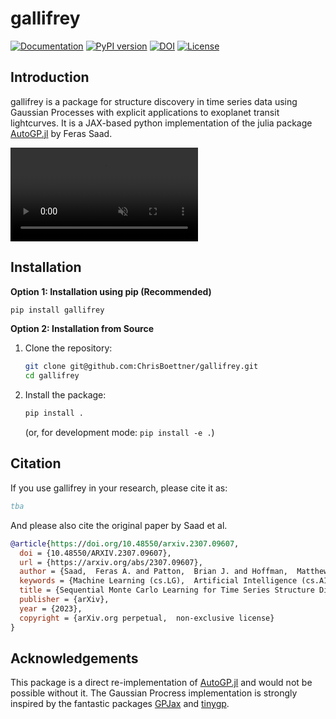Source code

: # gallifrey
[![Documentation](https://img.shields.io/badge/docs-main-red.svg)](https://chrisboettner.github.io/gallifrey/)
[![PyPI version](https://badge.fury.io/py/gallifrey.svg)](https://pypi.org/project/gallifrey/)
[![DOI](https://zenodo.org/badge/DOI/tba.svg)](https://doi.org/10.000)
[![License](https://img.shields.io/badge/License-Apache%202.0-lightgrey.svg)](https://opensource.org/licenses/Apache-2.0)

## Introduction

gallifrey is a package for structure discovery in time series data using Gaussian Processes with explicit applications to exoplanet transit lightcurves. 
It is a JAX-based python implementation of the julia package [AutoGP.jl](https://probsys.github.io/AutoGP.jl/stable/index.html) by Feras Saad.

<video autoplay muted loop>
    <source src="./assets/transit_animation.webm">
</video>

## Installation

**Option 1:  Installation using pip (Recommended)**

```bash
pip install gallifrey
```

**Option 2: Installation from Source**

1.  Clone the repository:

    ```bash
    git clone git@github.com:ChrisBoettner/gallifrey.git
    cd gallifrey
    ```

2.  Install the package:

    ```bash
    pip install .
    ```
    (or, for development mode: `pip install -e .`)

## Citation

If you use gallifrey in your research, please cite it as:

```bibtex
tba
```
And please also cite the original paper by Saad et al.

```bibtex
@article{https://doi.org/10.48550/arxiv.2307.09607,
  doi = {10.48550/ARXIV.2307.09607},
  url = {https://arxiv.org/abs/2307.09607},
  author = {Saad,  Feras A. and Patton,  Brian J. and Hoffman,  Matthew D. and Saurous,  Rif A. and Mansinghka,  Vikash K.},
  keywords = {Machine Learning (cs.LG),  Artificial Intelligence (cs.AI),  Methodology (stat.ME),  Machine Learning (stat.ML),  FOS: Computer and information sciences,  FOS: Computer and information sciences},
  title = {Sequential Monte Carlo Learning for Time Series Structure Discovery},
  publisher = {arXiv},
  year = {2023},
  copyright = {arXiv.org perpetual,  non-exclusive license}
}
```

## Acknowledgements
This package is a direct re-implementation of [AutoGP.jl](https://probsys.github.io/AutoGP.jl/stable/index.html) and would not be possible without it. 
The Gaussian Procress implementation is strongly inspired by the fantastic packages [GPJax](https://docs.jaxgaussianprocesses.com/) and [tinygp](https://tinygp.readthedocs.io/en/stable/).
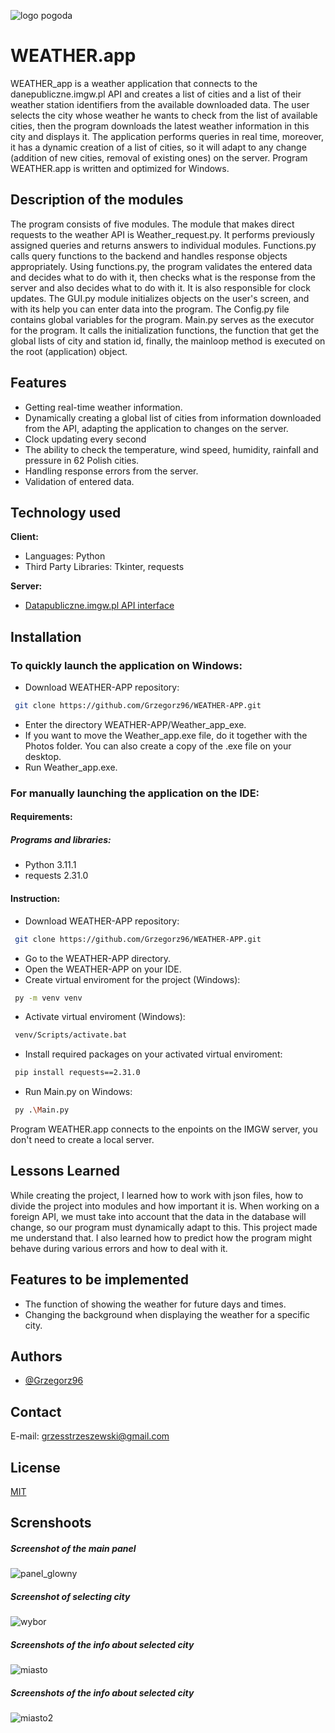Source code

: ![logo pogoda](https://github.com/Grzegorz96/WEATHER-APP/assets/129303867/011dd406-5ba8-4f1d-9937-e086b7ceed3b)
# WEATHER.app

WEATHER_app is a weather application that connects to the danepubliczne.imgw.pl API and creates a list of cities and a list of their weather station identifiers from the available downloaded data. The user selects the city whose weather he wants to check from the list of available cities, then the program downloads the latest weather information in this city and displays it. The application performs queries in real time, moreover, it has a dynamic creation of a list of cities, so it will adapt to any change (addition of new cities, removal of existing ones) on the server. Program WEATHER.app is written and optimized for Windows.


## Description of the modules
The program consists of five modules. The module that makes direct requests to the weather API is Weather_request.py. It performs previously assigned queries and returns answers to individual modules. Functions.py calls query functions to the backend and handles response objects appropriately. Using functions.py, the program validates the entered data and decides what to do with it, then checks what is the response from the server and also decides what to do with it. It is also responsible for clock updates. The GUI.py module initializes objects on the user's screen, and with its help you can enter data into the program. The Config.py file contains global variables for the program. Main.py serves as the executor for the program. It calls the initialization functions, the function that get the global lists of city and station id, finally, the mainloop method is executed on the root (application) object.


## Features
- Getting real-time weather information.
- Dynamically creating a global list of cities from information downloaded from the API, adapting the application to changes on the server.
- Clock updating every second
- The ability to check the temperature, wind speed, humidity, rainfall and pressure in 62 Polish cities.
- Handling response errors from the server.
- Validation of entered data.


## Technology used

**Client:** 
- Languages: Python
- Third Party Libraries: Tkinter, requests

**Server:** 
- [Datapubliczne.imgw.pl API interface](https://danepubliczne.imgw.pl/apiinfo)


## Installation

### To quickly launch the application on Windows:
- Download WEATHER-APP repository:
```bash
 git clone https://github.com/Grzegorz96/WEATHER-APP.git
```
- Enter the directory WEATHER-APP/Weather_app_exe.
- If you want to move the Weather_app.exe file, do it together with the Photos folder. You can also create a copy of the .exe file on your desktop.
- Run Weather_app.exe.

### For manually launching the application on the IDE:

#### Requirements:
##### Programs and libraries:
- Python 3.11.1
- requests 2.31.0
#### Instruction:
- Download WEATHER-APP repository:
```bash
 git clone https://github.com/Grzegorz96/WEATHER-APP.git
```
- Go to the WEATHER-APP directory.
- Open the WEATHER-APP on your IDE.
- Create virtual enviroment for the project (Windows):
```bash
 py -m venv venv
```
- Activate virtual enviroment (Windows):
```bash
 venv/Scripts/activate.bat
```
- Install required packages on your activated virtual enviroment:
```bash
 pip install requests==2.31.0
```
- Run Main.py on Windows:
```bash
 py .\Main.py
```
Program WEATHER.app connects to the enpoints on the IMGW server, you don't need to create a local server.


## Lessons Learned
While creating the project, I learned how to work with json files, how to divide the project into modules and how important it is. When working on a foreign API, we must take into account that the data in the database will change, so our program must dynamically adapt to this. This project made me understand that. I also learned how to predict how the program might behave during various errors and how to deal with it.


## Features to be implemented

- The function of showing the weather for future days and times.
- Changing the background when displaying the weather for a specific city.


## Authors

- [@Grzegorz96](https://www.github.com/Grzegorz96)


## Contact

E-mail: grzesstrzeszewski@gmail.com


## License

[MIT](https://github.com/Grzegorz96/WEATHER-APP/blob/master/LICENSE.md)


## Screnshoots
##### Screenshot of the main panel
![panel_glowny](https://github.com/Grzegorz96/WEATHER-APP/assets/129303867/21cd5e3f-c630-4f00-a462-a8a1697ca3c9)
##### Screenshot of selecting city
![wybor](https://github.com/Grzegorz96/WEATHER-APP/assets/129303867/188ef1e3-5652-4371-8e17-4d89899c4a40)
##### Screenshots of the info about selected city
![miasto](https://github.com/Grzegorz96/WEATHER-APP/assets/129303867/f2fa8e55-dc02-4ea0-9698-47644199951d)
##### Screenshots of the info about selected city
![miasto2](https://github.com/Grzegorz96/WEATHER-APP/assets/129303867/c5879adc-2900-4524-99ad-d172ddccfbd8)
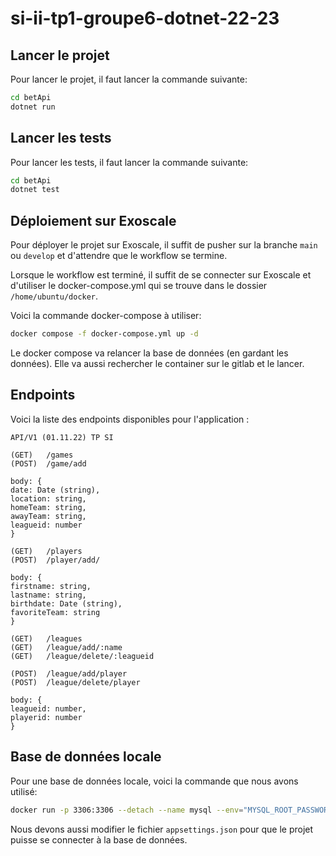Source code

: # si-ii-tp1-groupe6-dotnet-22-23


## Lancer le projet

Pour lancer le projet, il faut lancer la commande suivante:

```bash
cd betApi
dotnet run
```

## Lancer les tests

Pour lancer les tests, il faut lancer la commande suivante:

```bash
cd betApi
dotnet test
```

## Déploiement sur Exoscale

Pour déployer le projet sur Exoscale, il suffit de pusher sur la branche `main` ou `develop` et d'attendre que le
workflow se termine.

Lorsque le workflow est terminé, il suffit de se connecter sur Exoscale et d'utiliser le docker-compose.yml qui se
trouve dans le dossier `/home/ubuntu/docker`.

Voici la commande docker-compose à utiliser:

```bash
docker compose -f docker-compose.yml up -d
```

Le docker compose va relancer la base de données (en gardant les données). Elle va aussi rechercher le container sur le
gitlab et le lancer.

## Endpoints

Voici la liste des endpoints disponibles pour l'application :

    API/V1 (01.11.22) TP SI
    
    (GET)   /games
    (POST)  /game/add
    
    body: {
    date: Date (string),
    location: string,
    homeTeam: string,
    awayTeam: string,
    leagueid: number
    }
    
    (GET)   /players
    (POST)  /player/add/
    
    body: {
    firstname: string,
    lastname: string,
    birthdate: Date (string),
    favoriteTeam: string
    }
    
    (GET)   /leagues
    (GET)   /league/add/:name
    (GET)   /league/delete/:leagueid
    
    (POST)  /league/add/player
    (POST)  /league/delete/player
    
    body: {
    leagueid: number,
    playerid: number
    }

## Base de données locale

Pour une base de données locale, voici la commande que nous avons utilisé:

```bash
docker run -p 3306:3306 --detach --name mysql --env="MYSQL_ROOT_PASSWORD=password" --env "MYSQL_DATABASE=db" mysql
```

Nous devons aussi modifier le fichier `appsettings.json` pour que le projet puisse se connecter à la base de données.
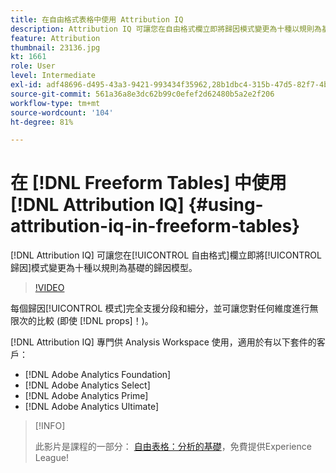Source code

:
 ```yaml
---
title: 在自由格式表格中使用 Attribution IQ
description: Attribution IQ 可讓您在自由格式欄立即將歸因模式變更為十種以規則為基礎的歸因模型。
feature: Attribution
thumbnail: 23136.jpg
kt: 1661
role: User
level: Intermediate
exl-id: adf48696-d495-43a3-9421-993434f35962,28b1dbc4-315b-47d5-82f7-4b394ed31ad8
source-git-commit: 561a36a8e3dc62b99c0efef2d62480b5a2e2f206
workflow-type: tm+mt
source-wordcount: '104'
ht-degree: 81%

---
```


# 在 [!DNL Freeform Tables] 中使用 [!DNL Attribution IQ] {#using-attribution-iq-in-freeform-tables}

[!DNL Attribution IQ] 可讓您在[!UICONTROL 自由格式]欄立即將[!UICONTROL 歸因]模式變更為十種以規則為基礎的歸因模型。

>[!VIDEO](https://video.tv.adobe.com/v/23136/?quality=12)

每個歸因[!UICONTROL 模式]完全支援分段和細分，並可讓您對任何維度進行無限次的比較 (即使 [!DNL props]！)。

[!DNL Attribution IQ] 專門供 Analysis Workspace 使用，適用於有以下套件的客戶：

* [!DNL Adobe Analytics Foundation]
* [!DNL Adobe Analytics Select]
* [!DNL Adobe Analytics Prime]
* [!DNL Adobe Analytics Ultimate]

>[!INFO]
>
> 此影片是課程的一部分： [自由表格：分析的基礎](https://experienceleague.adobe.com/?recommended=Analytics-U-1-2020.3)，免費提供Experience League!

> _Your goal_:
Look for the word "venv" in every line of the records. State how many lines contain it, and write only the number.

> _Solution to this exercise_:
2